▶ [Instructions to follow] With the pictures removed, write out the data below exactly.

▶ [The data]
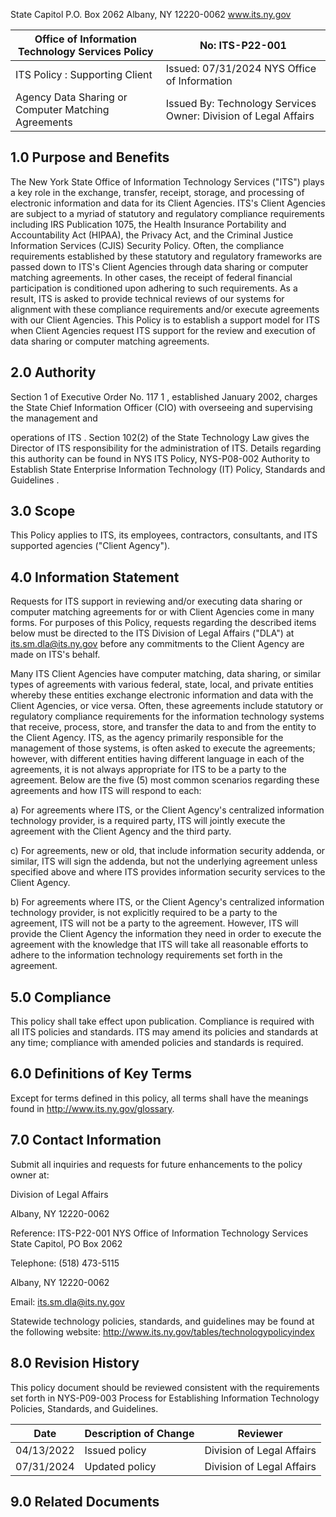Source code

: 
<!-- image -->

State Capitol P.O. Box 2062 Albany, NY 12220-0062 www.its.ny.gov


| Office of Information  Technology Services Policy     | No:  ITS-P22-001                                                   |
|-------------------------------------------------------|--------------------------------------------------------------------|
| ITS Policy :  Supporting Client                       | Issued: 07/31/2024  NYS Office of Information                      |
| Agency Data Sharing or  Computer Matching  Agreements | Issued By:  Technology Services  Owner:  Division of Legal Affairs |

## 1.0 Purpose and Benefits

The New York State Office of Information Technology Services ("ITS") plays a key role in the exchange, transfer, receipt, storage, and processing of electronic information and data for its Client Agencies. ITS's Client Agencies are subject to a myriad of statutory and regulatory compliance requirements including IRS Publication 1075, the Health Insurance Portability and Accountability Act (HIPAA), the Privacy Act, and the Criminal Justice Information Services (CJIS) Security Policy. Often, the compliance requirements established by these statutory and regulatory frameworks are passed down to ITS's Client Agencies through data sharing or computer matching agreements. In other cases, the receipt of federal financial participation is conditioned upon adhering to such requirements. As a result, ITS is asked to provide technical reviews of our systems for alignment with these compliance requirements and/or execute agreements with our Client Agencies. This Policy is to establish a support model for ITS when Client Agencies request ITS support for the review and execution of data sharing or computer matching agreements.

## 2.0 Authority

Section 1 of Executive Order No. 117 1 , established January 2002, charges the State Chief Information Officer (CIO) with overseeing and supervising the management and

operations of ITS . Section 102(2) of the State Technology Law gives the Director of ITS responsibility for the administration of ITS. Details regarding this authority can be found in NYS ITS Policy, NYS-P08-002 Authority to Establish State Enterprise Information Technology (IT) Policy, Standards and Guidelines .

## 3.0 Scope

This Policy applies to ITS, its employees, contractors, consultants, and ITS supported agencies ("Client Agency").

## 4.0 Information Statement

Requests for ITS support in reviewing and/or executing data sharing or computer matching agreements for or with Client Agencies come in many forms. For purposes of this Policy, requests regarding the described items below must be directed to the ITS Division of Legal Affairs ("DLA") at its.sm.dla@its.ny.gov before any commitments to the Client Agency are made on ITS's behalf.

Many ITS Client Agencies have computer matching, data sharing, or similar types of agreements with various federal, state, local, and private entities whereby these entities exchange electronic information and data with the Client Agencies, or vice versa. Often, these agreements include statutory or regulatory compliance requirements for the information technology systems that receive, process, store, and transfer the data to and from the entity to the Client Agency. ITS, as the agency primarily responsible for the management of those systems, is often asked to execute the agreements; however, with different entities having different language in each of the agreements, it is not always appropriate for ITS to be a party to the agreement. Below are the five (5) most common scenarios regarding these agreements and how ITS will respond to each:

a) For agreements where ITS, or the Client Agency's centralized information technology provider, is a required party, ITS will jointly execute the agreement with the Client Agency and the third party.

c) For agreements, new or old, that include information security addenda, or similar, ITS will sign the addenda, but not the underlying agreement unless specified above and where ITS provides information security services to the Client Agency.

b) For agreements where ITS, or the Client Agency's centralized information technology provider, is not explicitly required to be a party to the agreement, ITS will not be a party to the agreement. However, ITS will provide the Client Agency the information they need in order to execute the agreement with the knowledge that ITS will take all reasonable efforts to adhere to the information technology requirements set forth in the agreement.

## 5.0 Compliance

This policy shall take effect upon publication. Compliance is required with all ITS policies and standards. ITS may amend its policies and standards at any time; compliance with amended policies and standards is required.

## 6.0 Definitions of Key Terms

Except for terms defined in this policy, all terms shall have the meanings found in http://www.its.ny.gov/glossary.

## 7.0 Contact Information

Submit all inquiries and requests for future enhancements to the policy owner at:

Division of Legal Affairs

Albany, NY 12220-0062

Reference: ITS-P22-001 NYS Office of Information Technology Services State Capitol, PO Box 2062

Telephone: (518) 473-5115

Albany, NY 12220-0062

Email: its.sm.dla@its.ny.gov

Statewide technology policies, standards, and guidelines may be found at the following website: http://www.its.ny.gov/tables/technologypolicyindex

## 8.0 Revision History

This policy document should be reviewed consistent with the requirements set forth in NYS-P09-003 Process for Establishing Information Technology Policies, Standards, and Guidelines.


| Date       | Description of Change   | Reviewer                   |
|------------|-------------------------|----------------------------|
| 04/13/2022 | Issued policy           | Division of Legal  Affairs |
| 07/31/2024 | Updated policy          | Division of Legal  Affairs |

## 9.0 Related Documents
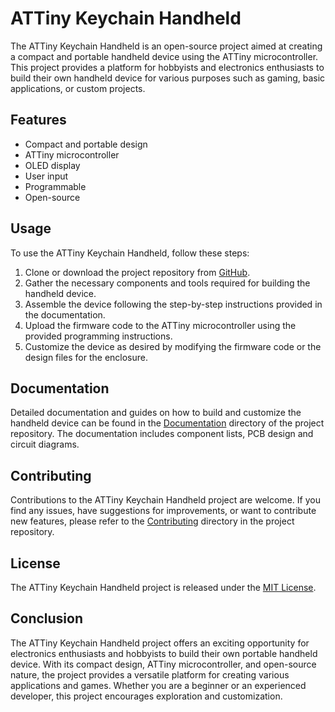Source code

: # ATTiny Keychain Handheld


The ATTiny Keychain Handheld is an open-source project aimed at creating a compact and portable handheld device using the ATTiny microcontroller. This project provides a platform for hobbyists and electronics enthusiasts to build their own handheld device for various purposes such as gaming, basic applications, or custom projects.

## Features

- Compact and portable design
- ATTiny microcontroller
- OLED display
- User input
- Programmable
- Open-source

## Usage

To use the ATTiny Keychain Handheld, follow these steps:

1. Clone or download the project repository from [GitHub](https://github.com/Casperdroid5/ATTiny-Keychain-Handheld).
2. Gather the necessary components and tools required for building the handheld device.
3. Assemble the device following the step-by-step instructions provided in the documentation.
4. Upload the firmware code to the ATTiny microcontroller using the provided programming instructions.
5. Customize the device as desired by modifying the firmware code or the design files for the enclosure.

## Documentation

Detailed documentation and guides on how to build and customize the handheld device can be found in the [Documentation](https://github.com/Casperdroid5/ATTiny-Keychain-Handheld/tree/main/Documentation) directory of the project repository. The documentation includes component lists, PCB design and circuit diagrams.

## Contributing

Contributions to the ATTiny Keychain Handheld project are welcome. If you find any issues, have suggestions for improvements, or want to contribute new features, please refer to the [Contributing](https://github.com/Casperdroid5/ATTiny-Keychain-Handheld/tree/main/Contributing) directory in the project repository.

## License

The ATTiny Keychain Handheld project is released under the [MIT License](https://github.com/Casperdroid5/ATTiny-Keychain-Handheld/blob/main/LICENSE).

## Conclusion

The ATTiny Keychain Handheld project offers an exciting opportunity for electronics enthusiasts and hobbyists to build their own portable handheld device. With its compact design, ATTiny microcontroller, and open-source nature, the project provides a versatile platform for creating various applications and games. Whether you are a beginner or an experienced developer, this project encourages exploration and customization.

▶ [Answer area]
Source code

: 
<!-- image -->

State Capitol P.O. Box 2062 Albany, NY 12220-0062 www.its.ny.gov


| Office of Information  Technology Services Policy     | No:  ITS-P22-001                                                   |
|-------------------------------------------------------|--------------------------------------------------------------------|
| ITS Policy :  Supporting Client                       | Issued: 07/31/2024  NYS Office of Information                      |
| Agency Data Sharing or  Computer Matching  Agreements | Issued By:  Technology Services  Owner:  Division of Legal Affairs |

## 1.0 Purpose and Benefits

The New York State Office of Information Technology Services ("ITS") plays a key role in the exchange, transfer, receipt, storage, and processing of electronic information and data for its Client Agencies. ITS's Client Agencies are subject to a myriad of statutory and regulatory compliance requirements including IRS Publication 1075, the Health Insurance Portability and Accountability Act (HIPAA), the Privacy Act, and the Criminal Justice Information Services (CJIS) Security Policy. Often, the compliance requirements established by these statutory and regulatory frameworks are passed down to ITS's Client Agencies through data sharing or computer matching agreements. In other cases, the receipt of federal financial participation is conditioned upon adhering to such requirements. As a result, ITS is asked to provide technical reviews of our systems for alignment with these compliance requirements and/or execute agreements with our Client Agencies. This Policy is to establish a support model for ITS when Client Agencies request ITS support for the review and execution of data sharing or computer matching agreements.

## 2.0 Authority

Section 1 of Executive Order No. 117 1 , established January 2002, charges the State Chief Information Officer (CIO) with overseeing and supervising the management and

operations of ITS . Section 102(2) of the State Technology Law gives the Director of ITS responsibility for the administration of ITS. Details regarding this authority can be found in NYS ITS Policy, NYS-P08-002 Authority to Establish State Enterprise Information Technology (IT) Policy, Standards and Guidelines .

## 3.0 Scope

This Policy applies to ITS, its employees, contractors, consultants, and ITS supported agencies ("Client Agency").

## 4.0 Information Statement

Requests for ITS support in reviewing and/or executing data sharing or computer matching agreements for or with Client Agencies come in many forms. For purposes of this Policy, requests regarding the described items below must be directed to the ITS Division of Legal Affairs ("DLA") at its.sm.dla@its.ny.gov before any commitments to the Client Agency are made on ITS's behalf.

Many ITS Client Agencies have computer matching, data sharing, or similar types of agreements with various federal, state, local, and private entities whereby these entities exchange electronic information and data with the Client Agencies, or vice versa. Often, these agreements include statutory or regulatory compliance requirements for the information technology systems that receive, process, store, and transfer the data to and from the entity to the Client Agency. ITS, as the agency primarily responsible for the management of those systems, is often asked to execute the agreements; however, with different entities having different language in each of the agreements, it is not always appropriate for ITS to be a party to the agreement. Below are the five (5) most common scenarios regarding these agreements and how ITS will respond to each:

a) For agreements where ITS, or the Client Agency's centralized information technology provider, is a required party, ITS will jointly execute the agreement with the Client Agency and the third party.

c) For agreements, new or old, that include information security addenda, or similar, ITS will sign the addenda, but not the underlying agreement unless specified above and where ITS provides information security services to the Client Agency.

b) For agreements where ITS, or the Client Agency's centralized information technology provider, is not explicitly required to be a party to the agreement, ITS will not be a party to the agreement. However, ITS will provide the Client Agency the information they need in order to execute the agreement with the knowledge that ITS will take all reasonable efforts to adhere to the information technology requirements set forth in the agreement.

## 5.0 Compliance

This policy shall take effect upon publication. Compliance is required with all ITS policies and standards. ITS may amend its policies and standards at any time; compliance with amended policies and standards is required.

## 6.0 Definitions of Key Terms

Except for terms defined in this policy, all terms shall have the meanings found in http://www.its.ny.gov/glossary.

## 7.0 Contact Information

Submit all inquiries and requests for future enhancements to the policy owner at:

Division of Legal Affairs

Albany, NY 12220-0062

Reference: ITS-P22-001 NYS Office of Information Technology Services State Capitol, PO Box 2062

Telephone: (518) 473-5115

Albany, NY 12220-0062

Email: its.sm.dla@its.ny.gov

Statewide technology policies, standards, and guidelines may be found at the following website: http://www.its.ny.gov/tables/technologypolicyindex

## 8.0 Revision History

This policy document should be reviewed consistent with the requirements set forth in NYS-P09-003 Process for Establishing Information Technology Policies, Standards, and Guidelines.


| Date       | Description of Change   | Reviewer                   |
|------------|-------------------------|----------------------------|
| 04/13/2022 | Issued policy           | Division of Legal  Affairs |
| 07/31/2024 | Updated policy          | Division of Legal  Affairs |

## 9.0 Related Documents
Source code

: # ATTiny Keychain Handheld


The ATTiny Keychain Handheld is an open-source project aimed at creating a compact and portable handheld device using the ATTiny microcontroller. This project provides a platform for hobbyists and electronics enthusiasts to build their own handheld device for various purposes such as gaming, basic applications, or custom projects.

## Features

- Compact and portable design
- ATTiny microcontroller
- OLED display
- User input
- Programmable
- Open-source

## Usage

To use the ATTiny Keychain Handheld, follow these steps:

1. Clone or download the project repository from [GitHub](https://github.com/Casperdroid5/ATTiny-Keychain-Handheld).
2. Gather the necessary components and tools required for building the handheld device.
3. Assemble the device following the step-by-step instructions provided in the documentation.
4. Upload the firmware code to the ATTiny microcontroller using the provided programming instructions.
5. Customize the device as desired by modifying the firmware code or the design files for the enclosure.

## Documentation

Detailed documentation and guides on how to build and customize the handheld device can be found in the [Documentation](https://github.com/Casperdroid5/ATTiny-Keychain-Handheld/tree/main/Documentation) directory of the project repository. The documentation includes component lists, PCB design and circuit diagrams.

## Contributing

Contributions to the ATTiny Keychain Handheld project are welcome. If you find any issues, have suggestions for improvements, or want to contribute new features, please refer to the [Contributing](https://github.com/Casperdroid5/ATTiny-Keychain-Handheld/tree/main/Contributing) directory in the project repository.

## License

The ATTiny Keychain Handheld project is released under the [MIT License](https://github.com/Casperdroid5/ATTiny-Keychain-Handheld/blob/main/LICENSE).

## Conclusion

The ATTiny Keychain Handheld project offers an exciting opportunity for electronics enthusiasts and hobbyists to build their own portable handheld device. With its compact design, ATTiny microcontroller, and open-source nature, the project provides a versatile platform for creating various applications and games. Whether you are a beginner or an experienced developer, this project encourages exploration and customization.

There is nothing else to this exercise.